Para esquentar as discussões sobre o uso da energia nuclear o ex-primeiro ministro francês, Dominique de Villepin, no Fórum de Sustentabilidade de Manaus em março de 2012, declarou que a troca do uso de energia nuclear e fóssil por outras não é simples nem viável no curto prazo.

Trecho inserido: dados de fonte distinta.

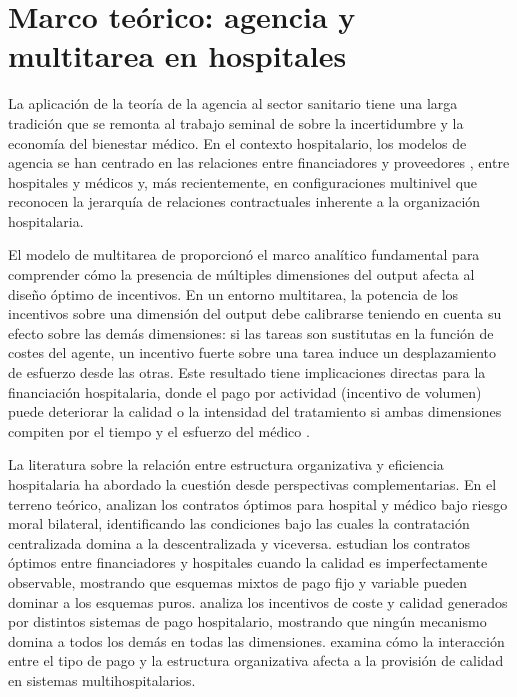 \documentclass[12pt, a4paper, twoside, openright]{book}
\theoremstyle{plain}
\theoremstyle{definition}
\theoremstyle{remark}
\begin{document}
\section{Marco teórico: agencia y multitarea en hospitales}

La aplicación de la teoría de la agencia al sector sanitario tiene una larga tradición que se remonta al trabajo seminal de \citet{arrow1963} sobre la incertidumbre y la economía del bienestar médico. En el contexto hospitalario, los modelos de agencia se han centrado en las relaciones entre financiadores y proveedores \citep{ellis1986,mcclellan1997}, entre hospitales y médicos \citep{ma1997,jelovac2002} y, más recientemente, en configuraciones multinivel que reconocen la jerarquía de relaciones contractuales inherente a la organización hospitalaria.

El modelo de multitarea de \citet{holmstrom1991} proporcionó el marco analítico fundamental para comprender cómo la presencia de múltiples dimensiones del output afecta al diseño óptimo de incentivos. En un entorno multitarea, la potencia de los incentivos sobre una dimensión del output debe calibrarse teniendo en cuenta su efecto sobre las demás dimensiones: si las tareas son sustitutas en la función de costes del agente, un incentivo fuerte sobre una tarea induce un desplazamiento de esfuerzo desde las otras. Este resultado tiene implicaciones directas para la financiación hospitalaria, donde el pago por actividad (incentivo de volumen) puede deteriorar la calidad o la intensidad del tratamiento si ambas dimensiones compiten por el tiempo y el esfuerzo del médico \citep{eggleston2005,kaarboe2011}.

La literatura sobre la relación entre estructura organizativa y eficiencia hospitalaria ha abordado la cuestión desde perspectivas complementarias. En el terreno teórico, \citet{jelovac2002} analizan los contratos óptimos para hospital y médico bajo riesgo moral bilateral, identificando las condiciones bajo las cuales la contratación centralizada domina a la descentralizada y viceversa. \citet{chalkley1998} estudian los contratos óptimos entre financiadores y hospitales cuando la calidad es imperfectamente observable, mostrando que esquemas mixtos de pago fijo y variable pueden dominar a los esquemas puros. \citet{ma1994} analiza los incentivos de coste y calidad generados por distintos sistemas de pago hospitalario, mostrando que ningún mecanismo domina a todos los demás en todas las dimensiones. \citet{eggleston2005} examina cómo la interacción entre el tipo de pago y la estructura organizativa afecta a la provisión de calidad en sistemas multihospitalarios.
\end{document}
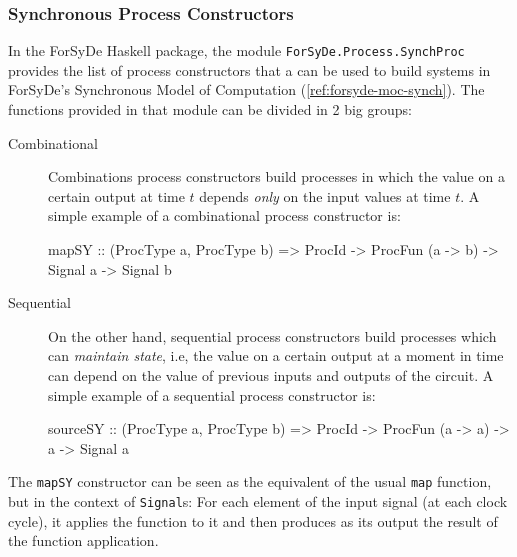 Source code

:         \subsubsection{Synchronous Process Constructors}
        \label{subsubsec:forsyde-synchprocs}
            In the ForSyDe Haskell package, the module \texttt{ForSyDe.Process.SynchProc} provides
            the list of process constructors that a can be used to build systems in ForSyDe's
            Synchronous Model of Computation (\ref{ref:forsyde-moc-synch}). The functions provided
            in that module can be divided in 2 big groups:

            \begin{description}

                \item[Combinational] Combinations process constructors build processes in which the
                    value on a certain output at time $t$ depends \emph{only} on the input values at
                    time $t$. A simple example of a combinational process constructor is:

                    \begin{haskellcode}
        mapSY :: (ProcType a, ProcType b) => ProcId
              -> ProcFun (a -> b) -> Signal a -> Signal b
                    \end{haskellcode}

                \item[Sequential] On the other hand, sequential process constructors build processes
                    which can \emph{maintain state}, i.e, the value on a certain output at a moment
                    in time can depend on the value of previous inputs and outputs of the circuit. A
                    simple example of a sequential process constructor is:

                    \begin{haskellcode}
        sourceSY :: (ProcType a, ProcType b) => ProcId
                 -> ProcFun (a -> a) -> a -> Signal a
                    \end{haskellcode}

            \end{description}

            The \texttt{mapSY} constructor can be seen as the equivalent of the usual \texttt{map}
            function, but in the context of \texttt{Signal}s: For each element of the input signal
            (at each clock cycle), it applies the function to it and then produces as its output the
            result of the function application.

Segundo Villepin, o caso da Alemanha, que pretende zerar o uso da energia nuclear, não é possível de ser reproduzido na França.

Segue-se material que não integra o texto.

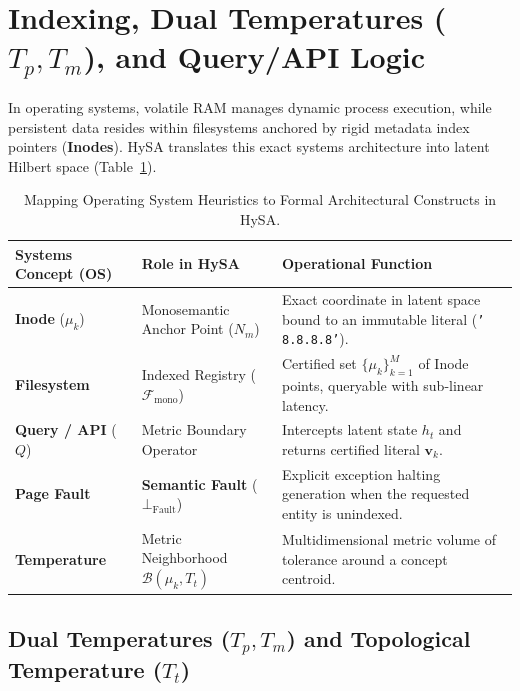 \documentclass[11pt,a4paper]{article}
\theoremstyle{definition}
\begin{document}
\section{Indexing, Dual Temperatures \texorpdfstring{($T_p, T_m$)}{(Tp, Tm)}, and Query/API Logic}

In operating systems, volatile RAM manages dynamic process execution, while persistent data resides within filesystems anchored by rigid metadata index pointers (\textbf{Inodes}). HySA translates this exact systems architecture into latent Hilbert space (Table~\ref{tab:systems_mapping}).

\begin{table}[t]
\centering
\caption{Mapping Operating System Heuristics to Formal Architectural Constructs in HySA.}
\label{tab:systems_mapping}
\vspace{0.15cm}
\small
\setlength{\tabcolsep}{4.0pt}
\begin{tabular}{@{}p{3.2cm}p{3.8cm}p{8.5cm}@{}}
\toprule
\textbf{Systems Concept (OS)} & \textbf{Role in HySA} & \textbf{Operational Function} \\ \midrule
\textbf{Inode} ($\mu_k$) & Monosemantic Anchor Point ($N_m$) & Exact coordinate in latent space bound to an immutable literal (\texttt{' 8.8.8.8'}). \\[4pt]
\textbf{Filesystem} & Indexed Registry ($\mathcal{F}_{\mathrm{mono}}$) & Certified set $\{\mu_k\}_{k=1}^M$ of Inode points, queryable with sub-linear latency. \\[4pt]
\textbf{Query / API} ($Q$) & Metric Boundary Operator & Intercepts latent state $h_t$ and returns certified literal $\mathbf{v}_k$. \\[4pt]
\textbf{Page Fault} & \textbf{Semantic Fault} ($\bot_{\mathrm{Fault}}$) & Explicit exception halting generation when the requested entity is unindexed. \\[4pt]
\textbf{Temperature} & Metric Neighborhood $\mathcal{B}(\mu_k, T_t)$ & Multidimensional metric volume of tolerance around a concept centroid. \\ \bottomrule
\end{tabular}
\end{table}

\subsection{Dual Temperatures \texorpdfstring{($T_p, T_m$)}{(Tp, Tm)} and Topological Temperature \texorpdfstring{($T_t$)}{(Tt)}}
\end{document}
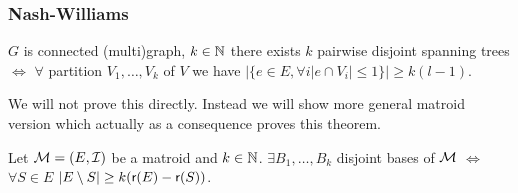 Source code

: \subsubsection{Nash-Williams}

\begin{thm}
	$G$ is connected (multi)graph, $k \in \mathbb{N}$ there exists $k$ pairwise disjoint spanning trees $\iff$ $\forall$ partition $V_1, \dots, V_k$ of $V$ we have $|\{e \in E, \forall i |e \cap V_i| \leq 1\}| \geq k (l-1)$.
\end{thm}

We will not prove this directly. Instead we will show more general matroid version which actually as a consequence proves this theorem.

\begin{thm}
	Let $\mathcal{M} = (E, \mathcal{I})$ be a matroid and $k \in \mathbb{N}$. $\exists B_1, \dots, B_k$ disjoint bases of $\mathcal{M}$ $\iff$ $\forall S \in E$ $|E \setminus S| \geq k (\operatorname{\textsf{r}}(E) - \operatorname{\textsf{r}}(S))$.
\end{thm}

Nesse sentido, a própria AIE, mesmo depois de Fukushima, manteve a sua preocupação de que se o crescimento do consumo se desse através do uso intenso de combustíveis fósseis – sem a contribuição do nuclear -, as emissões de CO2 aumentariam em 20%, com risco do aumento da temperatura global passar dos 3 ºC .

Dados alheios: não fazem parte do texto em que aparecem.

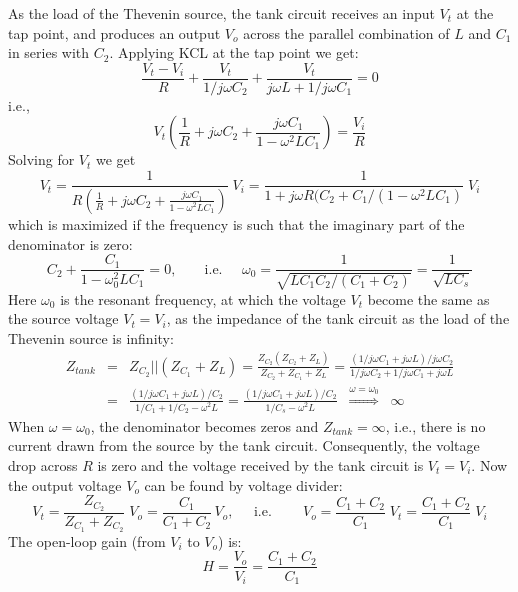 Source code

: \begin{itemize}

As the load of the Thevenin source, the tank circuit receives an input 
$V_t$ at the tap point, and produces an output $V_o$ across the parallel
combination of $L$ and $C_1$ in series with $C_2$. Applying KCL at the tap 
point we get:
\[
\frac{V_t-V_i}{R}+\frac{V_t}{1/j\omega C_2}+\frac{V_t}{j\omega L+1/j\omega C_1}=0
\]
i.e.,
\[
V_t\left(\frac{1}{R}+j\omega C_2+\frac{j\omega C_1}{1-\omega^2LC_1}\right)
=\frac{V_i}{R}
\]
Solving for $V_t$ we get
\[
V_t=\frac{1}{R(\frac{1}{R}+j\omega C_2+\frac{j\omega C_1}
{1-\omega^2LC_1})}\;V_i
=\frac{1}{1+j\omega R(C_2+C_1/(1-\omega^2LC_1)}\;V_i
\]
which is maximized if the frequency is such that the imaginary part of 
the denominator is zero:
\[
C_2+\frac{C_1}{1-\omega_0^2LC_1}=0,\;\;\;\;\;\;\;\mbox{i.e.}\;\;\;\;\;
\omega_0=\frac{1}{\sqrt{LC_1C_2/(C_1+C_2)}}=\frac{1}{\sqrt{LC_s}}
\]
Here $\omega_0$ is the resonant frequency, at which the voltage $V_t$ 
become the same as the source voltage $V_t=V_i$, as the impedance of
the tank circuit as the load of the Thevenin source is infinity:
\begin{eqnarray}
  Z_{tank}&=&Z_{C_2}||(Z_{C_1}+Z_L)=\frac{Z_{C_2}(Z_{C_2}+Z_L)}{Z_{C_2}+Z_{C_1}+Z_L}
  =\frac{(1/j\omega C_1+j\omega L)/j\omega C_2}
  {1/j\omega C_2+1/j\omega C_1+j\omega L}
  \nonumber\\
  &=&\frac{(1/j\omega C_1+j\omega L)/C_2}{1/C_1+1/C_2-\omega^2 L}
  =\frac{(1/j\omega C_1+j\omega L)/C_2}{1/C_s-\omega^2 L}
  \;\;\stackrel{\omega=\omega_0}{\Longrightarrow}\;\;\infty
  \nonumber
\end{eqnarray}
When $\omega=\omega_0$, the denominator becomes zeros and $Z_{tank}=\infty$,
i.e., there is no current drawn from the source by the tank circuit. 
Consequently, the voltage drop across $R$ is zero and the voltage received 
by the tank circuit is $V_t=V_i$. Now the output voltage $V_o$ can be found 
by voltage divider:
\[
V_t=\frac{Z_{C_2}}{Z_{C_1}+Z_{C_2}}\;V_o=\frac{C_1}{C_1+C_2}\,V_o,
\;\;\;\;\;\mbox{i.e.}\;\;\;\;\;\;\;\;
V_o=\frac{C_1+C_2}{C_1}\;V_t=\frac{C_1+C_2}{C_1}\;V_i
\]
The open-loop gain (from $V_i$ to $V_o$) is:
\[
H=\frac{V_o}{V_i}=\frac{C_1+C_2}{C_1}
\]

\begin{comment}
\begin{eqnarray}
  V_o&=&\frac{j\omega L}{j\omega L+1/j\omega C}\;V_t
  =\frac{\omega^2LC_1}{\omega^2LC_1-1}\;V_t
  \nonumber \\
  &=&\left(\frac{1-\omega^2LC_1}{1-\omega^2LC_1+j\omega R(C_1+C_2-\omega^2LC_1C_2)}\right)\;
  \left(\frac{\omega^2LC_1}{\omega^2LC_1-1}\right)\;V_i
  \nonumber \\
  &=&\frac{-\omega^2LC_1}{1-\omega^2LC_1+j\omega R(C_1+C_2-\omega^2LC_1C_2)}\;V_i
  \nonumber 
\end{eqnarray}


\end{comment}
\end{itemize}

Enfim, o quadro apresentado do atual contexto energético do Japão e da Alemanha serve como um bom exemplo da complexidade que envolve os interesses, sobretudo políticos e econômicos, quando das decisões estratégicas de política energética. Neste ambiente globalizado e altamente competitivo, os países terão que ordenar criteriosamente suas opções e prioridades. Escolhas erradas neste momento provavelmente irão acarretar grandes custos econômicos, políticos e ambientais no futuro. (ambienteenergia)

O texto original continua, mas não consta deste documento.